Demon Flower was released by Hunters & Collectors as their eighth studio album on 16 May 1994, which was co-produced by the band with Nick Mainsbridge (The Triffids, Martha's Vineyard, Ratcat). The line-up of the group was John Archer on bass guitar, P.A., backing vocals; Doug Falconer on drums, backing vocals, programming, and percussion; Jack Howard on trumpet, keyboards and backing vocals; Robert Miles on live sound and art design; Barry Palmer on lead guitar; Mark Seymour on lead vocals and guitar; Jeremy Smith on French horn, keyboards, guitars and backing vocals; and Michael Waters on keyboards and trombone.

Archer told The Canberra Times Naomi Mapstone that he felt the album had "less kind of studio stuff.

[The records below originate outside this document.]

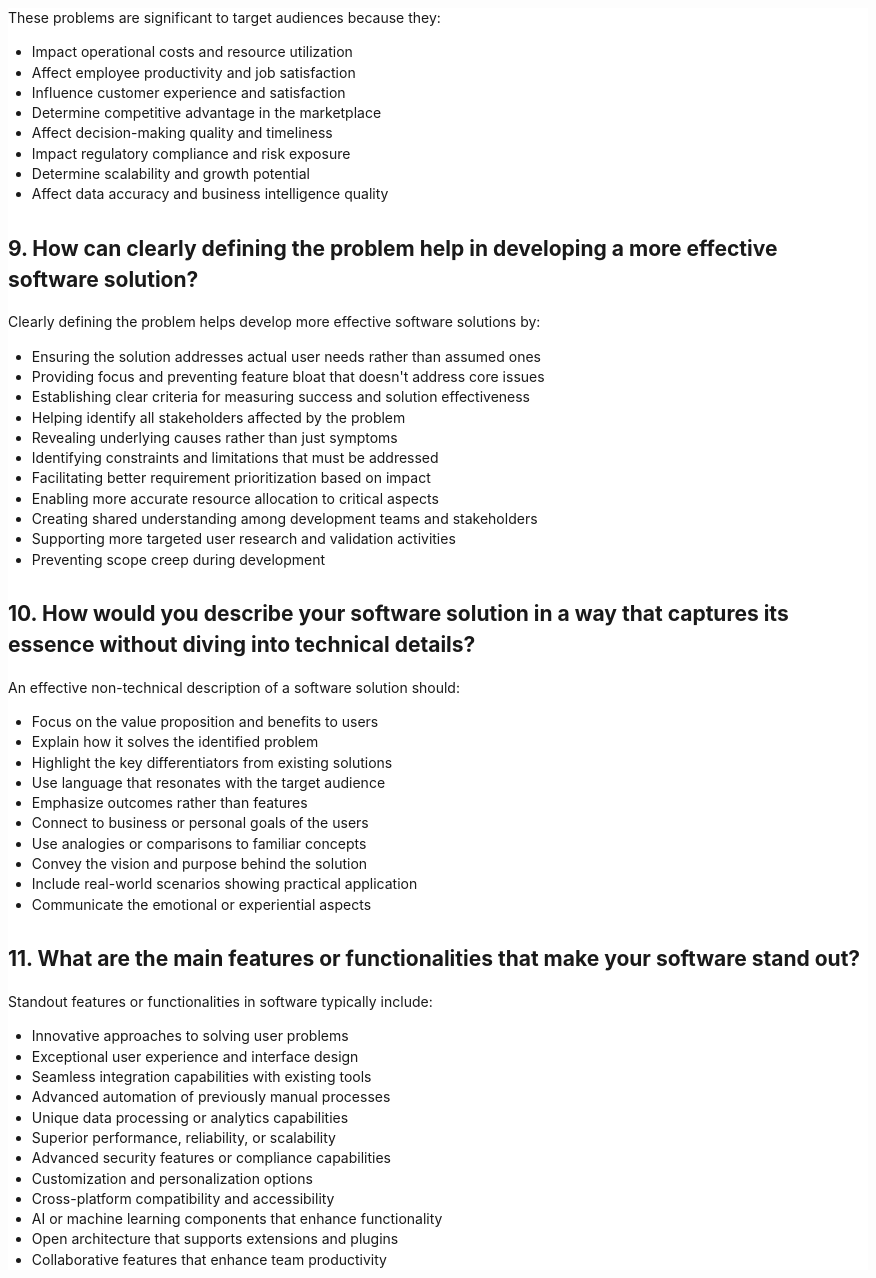 These problems are significant to target audiences because they:
- Impact operational costs and resource utilization
- Affect employee productivity and job satisfaction
- Influence customer experience and satisfaction
- Determine competitive advantage in the marketplace
- Affect decision-making quality and timeliness
- Impact regulatory compliance and risk exposure
- Determine scalability and growth potential
- Affect data accuracy and business intelligence quality


## 9. How can clearly defining the problem help in developing a more effective software solution?

Clearly defining the problem helps develop more effective software solutions by:
- Ensuring the solution addresses actual user needs rather than assumed ones
- Providing focus and preventing feature bloat that doesn't address core issues
- Establishing clear criteria for measuring success and solution effectiveness
- Helping identify all stakeholders affected by the problem
- Revealing underlying causes rather than just symptoms
- Identifying constraints and limitations that must be addressed
- Facilitating better requirement prioritization based on impact
- Enabling more accurate resource allocation to critical aspects
- Creating shared understanding among development teams and stakeholders
- Supporting more targeted user research and validation activities
- Preventing scope creep during development


## 10. How would you describe your software solution in a way that captures its essence without diving into technical details?

An effective non-technical description of a software solution should:
- Focus on the value proposition and benefits to users
- Explain how it solves the identified problem
- Highlight the key differentiators from existing solutions
- Use language that resonates with the target audience
- Emphasize outcomes rather than features
- Connect to business or personal goals of the users
- Use analogies or comparisons to familiar concepts
- Convey the vision and purpose behind the solution
- Include real-world scenarios showing practical application
- Communicate the emotional or experiential aspects


## 11. What are the main features or functionalities that make your software stand out?

Standout features or functionalities in software typically include:
- Innovative approaches to solving user problems
- Exceptional user experience and interface design
- Seamless integration capabilities with existing tools
- Advanced automation of previously manual processes
- Unique data processing or analytics capabilities
- Superior performance, reliability, or scalability
- Advanced security features or compliance capabilities
- Customization and personalization options
- Cross-platform compatibility and accessibility
- AI or machine learning components that enhance functionality
- Open architecture that supports extensions and plugins
- Collaborative features that enhance team productivity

I think it's a lot more adventurous, even though the last one sounded really full-on and dense, it was actually quite a safe record in a lot of ways ... We had a lot more fun with the sounds on this one". Australian musicologist, Ian McFarlane noticed that it "featured a stronger emphasis on guitars".

It debuted at No. 2 in Australia – their highest charting album – and No. 9 in New Zealand. Demon Flowers lead single "Easy", was issued a month ahead of the album's release and peaked at No. 38 on both countries singles charts. The three subsequent singles however all failed to chart. Seymour describes the band's frustration in the liner notes of Natural Selection, when discussing the fourth single, "The One and Only", "We’d launch into tracks like this one… an absolute live monster, and getting a response would be like trying to raise the dead. The radio recognition factor was crucial. Practically speaking, there wasn’t any radio after Holy Grail. Go figure."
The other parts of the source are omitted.